**WHAT IS NEEDED:** Repeat the records below verbatim, and do not copy their pictures.

---- STORED DATA

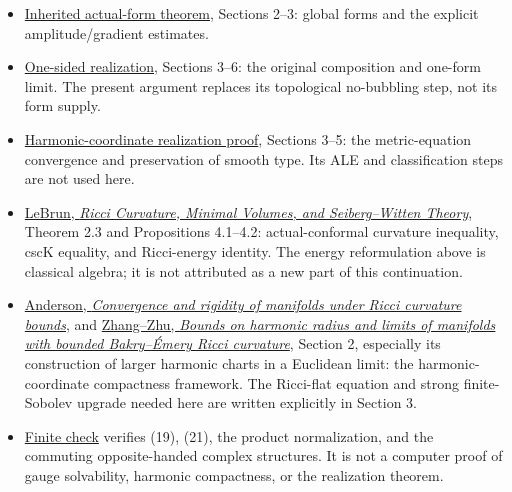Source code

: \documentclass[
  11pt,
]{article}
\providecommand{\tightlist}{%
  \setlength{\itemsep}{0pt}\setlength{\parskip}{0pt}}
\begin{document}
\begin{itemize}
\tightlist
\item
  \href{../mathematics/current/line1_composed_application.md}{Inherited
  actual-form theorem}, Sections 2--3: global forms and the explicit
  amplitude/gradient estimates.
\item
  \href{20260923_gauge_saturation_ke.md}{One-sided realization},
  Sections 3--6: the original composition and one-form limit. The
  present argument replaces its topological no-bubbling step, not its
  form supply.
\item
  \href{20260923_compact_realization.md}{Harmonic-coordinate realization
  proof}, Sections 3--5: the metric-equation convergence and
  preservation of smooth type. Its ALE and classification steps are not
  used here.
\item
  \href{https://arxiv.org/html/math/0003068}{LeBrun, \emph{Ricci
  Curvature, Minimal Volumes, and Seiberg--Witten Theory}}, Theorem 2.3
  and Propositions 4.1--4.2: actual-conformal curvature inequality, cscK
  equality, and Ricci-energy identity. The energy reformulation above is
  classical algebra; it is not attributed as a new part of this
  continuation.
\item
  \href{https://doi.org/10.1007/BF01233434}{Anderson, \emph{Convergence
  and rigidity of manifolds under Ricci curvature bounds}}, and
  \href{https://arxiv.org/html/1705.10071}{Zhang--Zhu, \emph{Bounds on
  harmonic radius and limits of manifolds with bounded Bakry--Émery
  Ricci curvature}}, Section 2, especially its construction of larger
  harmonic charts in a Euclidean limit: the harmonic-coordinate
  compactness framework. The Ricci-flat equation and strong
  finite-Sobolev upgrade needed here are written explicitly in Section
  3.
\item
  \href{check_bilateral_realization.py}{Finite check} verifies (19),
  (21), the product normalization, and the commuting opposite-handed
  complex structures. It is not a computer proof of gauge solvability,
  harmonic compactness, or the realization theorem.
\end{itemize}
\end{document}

--------

**TASK RESULT:**
Source code

: \documentclass[
  11pt,
]{article}
\providecommand{\tightlist}{%
  \setlength{\itemsep}{0pt}\setlength{\parskip}{0pt}}
\begin{document}
\begin{itemize}
\tightlist
\item
  \href{../mathematics/current/line1_composed_application.md}{Inherited
  actual-form theorem}, Sections 2--3: global forms and the explicit
  amplitude/gradient estimates.
\item
  \href{20260923_gauge_saturation_ke.md}{One-sided realization},
  Sections 3--6: the original composition and one-form limit. The
  present argument replaces its topological no-bubbling step, not its
  form supply.
\item
  \href{20260923_compact_realization.md}{Harmonic-coordinate realization
  proof}, Sections 3--5: the metric-equation convergence and
  preservation of smooth type. Its ALE and classification steps are not
  used here.
\item
  \href{https://arxiv.org/html/math/0003068}{LeBrun, \emph{Ricci
  Curvature, Minimal Volumes, and Seiberg--Witten Theory}}, Theorem 2.3
  and Propositions 4.1--4.2: actual-conformal curvature inequality, cscK
  equality, and Ricci-energy identity. The energy reformulation above is
  classical algebra; it is not attributed as a new part of this
  continuation.
\item
  \href{https://doi.org/10.1007/BF01233434}{Anderson, \emph{Convergence
  and rigidity of manifolds under Ricci curvature bounds}}, and
  \href{https://arxiv.org/html/1705.10071}{Zhang--Zhu, \emph{Bounds on
  harmonic radius and limits of manifolds with bounded Bakry--Émery
  Ricci curvature}}, Section 2, especially its construction of larger
  harmonic charts in a Euclidean limit: the harmonic-coordinate
  compactness framework. The Ricci-flat equation and strong
  finite-Sobolev upgrade needed here are written explicitly in Section
  3.
\item
  \href{check_bilateral_realization.py}{Finite check} verifies (19),
  (21), the product normalization, and the commuting opposite-handed
  complex structures. It is not a computer proof of gauge solvability,
  harmonic compactness, or the realization theorem.
\end{itemize}
\end{document}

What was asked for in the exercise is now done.